What needs to be done | Copy each line below in which the string "ominus" appears.

=== Section Start ===

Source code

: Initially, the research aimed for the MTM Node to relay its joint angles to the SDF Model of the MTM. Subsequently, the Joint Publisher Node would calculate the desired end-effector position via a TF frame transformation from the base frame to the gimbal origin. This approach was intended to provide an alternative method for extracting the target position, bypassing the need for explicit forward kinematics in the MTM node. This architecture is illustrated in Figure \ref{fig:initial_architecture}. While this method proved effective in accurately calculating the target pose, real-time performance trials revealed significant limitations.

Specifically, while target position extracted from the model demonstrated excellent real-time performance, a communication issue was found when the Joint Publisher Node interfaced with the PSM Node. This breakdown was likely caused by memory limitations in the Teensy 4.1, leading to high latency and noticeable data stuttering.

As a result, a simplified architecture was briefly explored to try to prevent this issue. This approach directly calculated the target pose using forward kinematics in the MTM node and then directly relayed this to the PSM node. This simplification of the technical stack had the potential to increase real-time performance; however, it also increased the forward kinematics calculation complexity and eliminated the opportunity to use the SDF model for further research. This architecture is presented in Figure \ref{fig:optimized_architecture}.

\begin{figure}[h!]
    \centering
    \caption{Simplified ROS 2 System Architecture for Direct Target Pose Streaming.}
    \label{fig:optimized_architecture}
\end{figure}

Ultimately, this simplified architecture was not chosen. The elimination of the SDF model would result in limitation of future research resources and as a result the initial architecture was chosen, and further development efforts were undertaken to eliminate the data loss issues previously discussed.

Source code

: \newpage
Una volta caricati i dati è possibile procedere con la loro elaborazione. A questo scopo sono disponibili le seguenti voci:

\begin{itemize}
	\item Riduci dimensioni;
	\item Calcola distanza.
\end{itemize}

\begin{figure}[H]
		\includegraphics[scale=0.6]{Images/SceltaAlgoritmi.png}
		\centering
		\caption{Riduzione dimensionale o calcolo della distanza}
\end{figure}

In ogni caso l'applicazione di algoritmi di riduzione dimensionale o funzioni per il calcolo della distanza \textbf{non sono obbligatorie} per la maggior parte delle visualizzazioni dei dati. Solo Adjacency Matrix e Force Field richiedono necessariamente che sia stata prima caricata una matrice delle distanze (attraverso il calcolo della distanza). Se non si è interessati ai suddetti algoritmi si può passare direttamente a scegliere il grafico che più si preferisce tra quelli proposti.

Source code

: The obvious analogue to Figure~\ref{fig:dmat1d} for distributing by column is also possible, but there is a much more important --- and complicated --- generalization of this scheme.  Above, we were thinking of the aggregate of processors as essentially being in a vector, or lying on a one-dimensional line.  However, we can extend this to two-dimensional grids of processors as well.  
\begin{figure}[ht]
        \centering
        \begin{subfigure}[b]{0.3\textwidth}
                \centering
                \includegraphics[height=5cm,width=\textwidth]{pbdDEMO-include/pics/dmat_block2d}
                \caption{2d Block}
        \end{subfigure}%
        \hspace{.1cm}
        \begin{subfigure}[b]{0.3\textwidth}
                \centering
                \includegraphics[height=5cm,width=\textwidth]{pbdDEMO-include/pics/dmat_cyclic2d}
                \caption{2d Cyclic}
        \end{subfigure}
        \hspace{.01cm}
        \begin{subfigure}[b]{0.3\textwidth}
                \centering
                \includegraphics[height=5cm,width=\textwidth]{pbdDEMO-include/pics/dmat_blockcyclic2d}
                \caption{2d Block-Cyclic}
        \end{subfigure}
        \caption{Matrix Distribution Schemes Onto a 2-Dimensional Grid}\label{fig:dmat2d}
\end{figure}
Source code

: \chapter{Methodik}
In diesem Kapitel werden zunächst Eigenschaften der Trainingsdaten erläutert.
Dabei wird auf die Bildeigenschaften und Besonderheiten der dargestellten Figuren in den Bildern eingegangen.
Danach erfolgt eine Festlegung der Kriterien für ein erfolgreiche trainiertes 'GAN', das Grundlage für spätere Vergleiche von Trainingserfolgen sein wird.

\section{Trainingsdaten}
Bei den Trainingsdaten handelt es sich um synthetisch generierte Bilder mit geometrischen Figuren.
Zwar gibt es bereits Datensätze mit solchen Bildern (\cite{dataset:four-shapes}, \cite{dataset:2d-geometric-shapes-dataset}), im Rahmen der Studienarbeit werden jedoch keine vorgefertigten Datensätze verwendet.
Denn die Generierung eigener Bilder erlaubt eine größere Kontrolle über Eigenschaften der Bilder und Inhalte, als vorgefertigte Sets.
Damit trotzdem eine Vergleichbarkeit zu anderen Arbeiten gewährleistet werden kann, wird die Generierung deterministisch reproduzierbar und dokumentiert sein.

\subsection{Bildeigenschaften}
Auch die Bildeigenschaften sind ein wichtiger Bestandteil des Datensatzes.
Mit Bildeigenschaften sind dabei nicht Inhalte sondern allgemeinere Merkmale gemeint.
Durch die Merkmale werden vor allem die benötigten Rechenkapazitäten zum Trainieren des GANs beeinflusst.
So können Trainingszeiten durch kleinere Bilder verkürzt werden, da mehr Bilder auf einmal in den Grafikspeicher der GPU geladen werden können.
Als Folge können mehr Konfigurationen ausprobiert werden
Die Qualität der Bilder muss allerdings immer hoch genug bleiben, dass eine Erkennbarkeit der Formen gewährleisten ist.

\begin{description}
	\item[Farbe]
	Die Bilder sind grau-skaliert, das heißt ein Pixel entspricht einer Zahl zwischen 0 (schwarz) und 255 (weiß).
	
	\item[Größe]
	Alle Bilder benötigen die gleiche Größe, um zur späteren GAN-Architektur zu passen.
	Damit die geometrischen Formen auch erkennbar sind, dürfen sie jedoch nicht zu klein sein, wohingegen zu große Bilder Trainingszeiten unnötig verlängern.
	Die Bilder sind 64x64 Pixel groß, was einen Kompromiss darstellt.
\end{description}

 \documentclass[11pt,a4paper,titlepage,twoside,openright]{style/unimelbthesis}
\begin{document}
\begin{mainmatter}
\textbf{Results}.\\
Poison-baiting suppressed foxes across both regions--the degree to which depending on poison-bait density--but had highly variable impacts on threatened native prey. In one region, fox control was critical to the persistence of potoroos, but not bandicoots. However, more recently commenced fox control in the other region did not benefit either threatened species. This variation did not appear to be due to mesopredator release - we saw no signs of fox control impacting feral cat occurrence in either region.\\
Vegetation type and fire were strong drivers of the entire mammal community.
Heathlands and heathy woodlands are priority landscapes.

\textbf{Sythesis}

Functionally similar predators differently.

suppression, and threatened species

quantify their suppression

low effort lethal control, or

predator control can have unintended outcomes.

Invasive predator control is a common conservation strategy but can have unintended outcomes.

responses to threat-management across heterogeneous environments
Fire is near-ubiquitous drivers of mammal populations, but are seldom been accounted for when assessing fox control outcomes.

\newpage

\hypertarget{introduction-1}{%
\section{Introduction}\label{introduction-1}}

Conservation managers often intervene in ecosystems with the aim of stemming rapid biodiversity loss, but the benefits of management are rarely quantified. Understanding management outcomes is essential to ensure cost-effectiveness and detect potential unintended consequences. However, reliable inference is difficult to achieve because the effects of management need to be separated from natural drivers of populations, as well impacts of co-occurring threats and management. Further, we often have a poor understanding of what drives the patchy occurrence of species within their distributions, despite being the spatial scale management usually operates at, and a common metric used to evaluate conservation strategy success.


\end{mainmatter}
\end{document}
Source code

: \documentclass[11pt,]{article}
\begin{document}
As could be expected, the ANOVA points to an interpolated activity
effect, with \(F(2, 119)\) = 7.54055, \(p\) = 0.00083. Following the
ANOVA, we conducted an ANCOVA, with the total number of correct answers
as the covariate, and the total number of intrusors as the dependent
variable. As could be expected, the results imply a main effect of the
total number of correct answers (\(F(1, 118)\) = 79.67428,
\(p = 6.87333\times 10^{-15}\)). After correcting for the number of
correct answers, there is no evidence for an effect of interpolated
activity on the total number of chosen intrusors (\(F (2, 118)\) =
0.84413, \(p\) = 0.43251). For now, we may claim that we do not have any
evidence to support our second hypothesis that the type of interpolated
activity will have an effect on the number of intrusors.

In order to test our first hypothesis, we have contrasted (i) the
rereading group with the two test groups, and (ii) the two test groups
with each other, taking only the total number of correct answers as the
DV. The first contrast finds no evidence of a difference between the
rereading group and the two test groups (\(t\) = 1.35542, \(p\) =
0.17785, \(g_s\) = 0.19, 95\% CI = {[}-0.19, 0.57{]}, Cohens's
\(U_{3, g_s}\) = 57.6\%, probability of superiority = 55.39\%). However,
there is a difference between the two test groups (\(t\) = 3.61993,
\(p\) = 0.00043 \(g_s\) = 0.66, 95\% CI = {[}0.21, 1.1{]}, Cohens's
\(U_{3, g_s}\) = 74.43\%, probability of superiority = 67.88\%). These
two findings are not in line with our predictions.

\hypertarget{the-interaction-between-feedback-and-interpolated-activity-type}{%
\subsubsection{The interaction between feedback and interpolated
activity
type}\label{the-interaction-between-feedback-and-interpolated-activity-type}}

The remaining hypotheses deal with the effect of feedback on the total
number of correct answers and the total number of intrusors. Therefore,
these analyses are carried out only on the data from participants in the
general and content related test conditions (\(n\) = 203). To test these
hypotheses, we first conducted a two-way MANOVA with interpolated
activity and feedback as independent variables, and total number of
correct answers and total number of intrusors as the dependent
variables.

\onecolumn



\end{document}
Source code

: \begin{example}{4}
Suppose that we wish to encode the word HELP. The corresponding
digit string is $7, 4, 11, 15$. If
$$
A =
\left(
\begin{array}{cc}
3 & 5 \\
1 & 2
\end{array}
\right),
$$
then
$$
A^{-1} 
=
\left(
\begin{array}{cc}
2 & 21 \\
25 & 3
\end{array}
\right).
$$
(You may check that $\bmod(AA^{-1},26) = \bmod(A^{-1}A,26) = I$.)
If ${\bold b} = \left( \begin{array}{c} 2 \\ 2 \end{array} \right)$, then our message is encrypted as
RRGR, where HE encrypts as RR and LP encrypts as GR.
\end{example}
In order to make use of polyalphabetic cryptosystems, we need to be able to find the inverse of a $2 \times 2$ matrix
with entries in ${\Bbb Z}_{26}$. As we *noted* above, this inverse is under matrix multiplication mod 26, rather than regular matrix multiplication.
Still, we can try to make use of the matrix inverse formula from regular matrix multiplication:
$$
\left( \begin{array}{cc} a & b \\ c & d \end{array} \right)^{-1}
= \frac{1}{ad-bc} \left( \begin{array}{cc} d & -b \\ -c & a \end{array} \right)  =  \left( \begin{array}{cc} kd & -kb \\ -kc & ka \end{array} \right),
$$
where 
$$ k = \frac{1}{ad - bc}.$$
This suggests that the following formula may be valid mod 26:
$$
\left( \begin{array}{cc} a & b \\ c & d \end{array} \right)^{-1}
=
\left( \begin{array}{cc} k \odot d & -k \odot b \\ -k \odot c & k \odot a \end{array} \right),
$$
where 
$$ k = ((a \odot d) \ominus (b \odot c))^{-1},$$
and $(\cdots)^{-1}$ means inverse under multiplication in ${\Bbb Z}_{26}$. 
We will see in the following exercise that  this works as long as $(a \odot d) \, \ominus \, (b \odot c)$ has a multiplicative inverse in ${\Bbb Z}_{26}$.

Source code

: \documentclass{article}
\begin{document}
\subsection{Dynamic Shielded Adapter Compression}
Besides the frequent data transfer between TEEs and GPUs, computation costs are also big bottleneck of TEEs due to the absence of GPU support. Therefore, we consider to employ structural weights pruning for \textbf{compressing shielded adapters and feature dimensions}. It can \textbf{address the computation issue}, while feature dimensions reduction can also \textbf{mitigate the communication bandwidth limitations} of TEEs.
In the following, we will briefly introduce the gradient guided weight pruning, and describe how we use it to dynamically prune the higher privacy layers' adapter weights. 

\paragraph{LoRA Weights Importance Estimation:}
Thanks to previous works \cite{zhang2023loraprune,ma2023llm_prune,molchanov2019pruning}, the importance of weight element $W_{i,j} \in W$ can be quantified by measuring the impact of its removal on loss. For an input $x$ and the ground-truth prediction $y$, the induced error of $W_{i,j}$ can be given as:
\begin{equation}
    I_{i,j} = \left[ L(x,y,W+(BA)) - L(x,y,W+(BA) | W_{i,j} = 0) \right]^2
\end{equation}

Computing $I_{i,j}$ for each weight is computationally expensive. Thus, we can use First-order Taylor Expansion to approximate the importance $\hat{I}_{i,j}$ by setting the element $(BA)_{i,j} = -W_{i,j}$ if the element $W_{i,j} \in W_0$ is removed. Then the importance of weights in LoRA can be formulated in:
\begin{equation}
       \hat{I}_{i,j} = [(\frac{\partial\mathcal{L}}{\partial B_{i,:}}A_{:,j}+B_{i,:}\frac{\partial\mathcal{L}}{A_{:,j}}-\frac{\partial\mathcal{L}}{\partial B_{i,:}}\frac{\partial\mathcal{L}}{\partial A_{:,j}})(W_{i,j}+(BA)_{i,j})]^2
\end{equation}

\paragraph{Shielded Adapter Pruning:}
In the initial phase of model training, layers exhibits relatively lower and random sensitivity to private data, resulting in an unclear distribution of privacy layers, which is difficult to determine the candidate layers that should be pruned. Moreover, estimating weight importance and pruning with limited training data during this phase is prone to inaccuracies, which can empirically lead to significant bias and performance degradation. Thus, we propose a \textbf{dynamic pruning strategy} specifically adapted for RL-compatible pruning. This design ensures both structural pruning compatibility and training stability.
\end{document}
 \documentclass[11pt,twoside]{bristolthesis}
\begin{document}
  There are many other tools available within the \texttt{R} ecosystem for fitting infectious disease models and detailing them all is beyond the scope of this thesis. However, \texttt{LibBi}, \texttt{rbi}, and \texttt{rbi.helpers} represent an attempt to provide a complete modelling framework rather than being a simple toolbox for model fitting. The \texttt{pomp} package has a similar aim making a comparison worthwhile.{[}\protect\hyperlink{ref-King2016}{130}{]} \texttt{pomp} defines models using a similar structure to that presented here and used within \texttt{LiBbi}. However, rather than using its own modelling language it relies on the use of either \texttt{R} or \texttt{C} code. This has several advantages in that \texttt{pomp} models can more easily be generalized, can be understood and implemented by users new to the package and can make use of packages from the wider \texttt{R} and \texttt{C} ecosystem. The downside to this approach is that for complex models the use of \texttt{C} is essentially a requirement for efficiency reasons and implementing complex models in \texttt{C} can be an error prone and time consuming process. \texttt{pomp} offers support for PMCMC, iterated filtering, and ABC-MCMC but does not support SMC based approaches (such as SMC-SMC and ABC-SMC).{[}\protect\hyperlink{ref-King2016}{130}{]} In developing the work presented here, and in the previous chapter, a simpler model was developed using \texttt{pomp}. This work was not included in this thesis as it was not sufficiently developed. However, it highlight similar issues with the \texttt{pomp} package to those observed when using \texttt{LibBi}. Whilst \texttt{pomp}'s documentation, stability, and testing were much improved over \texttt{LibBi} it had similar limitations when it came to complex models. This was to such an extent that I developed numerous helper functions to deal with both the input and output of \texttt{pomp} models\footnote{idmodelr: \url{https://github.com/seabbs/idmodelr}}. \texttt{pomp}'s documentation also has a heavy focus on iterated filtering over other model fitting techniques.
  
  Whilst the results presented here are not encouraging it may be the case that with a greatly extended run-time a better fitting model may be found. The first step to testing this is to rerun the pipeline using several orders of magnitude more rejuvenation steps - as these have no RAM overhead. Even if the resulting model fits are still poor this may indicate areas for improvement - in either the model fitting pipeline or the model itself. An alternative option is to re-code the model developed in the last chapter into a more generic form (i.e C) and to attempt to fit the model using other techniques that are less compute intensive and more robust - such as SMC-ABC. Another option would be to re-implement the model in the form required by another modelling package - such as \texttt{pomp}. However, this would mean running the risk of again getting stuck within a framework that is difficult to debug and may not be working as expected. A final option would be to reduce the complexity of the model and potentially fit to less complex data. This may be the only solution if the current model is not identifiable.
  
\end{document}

=== Section End ===

Result for this task |
$$ k = ((a \odot d) \ominus (b \odot c))^{-1},$$
We will see in the following exercise that  this works as long as $(a \odot d) \, \ominus \, (b \odot c)$ has a multiplicative inverse in ${\Bbb Z}_{26}$.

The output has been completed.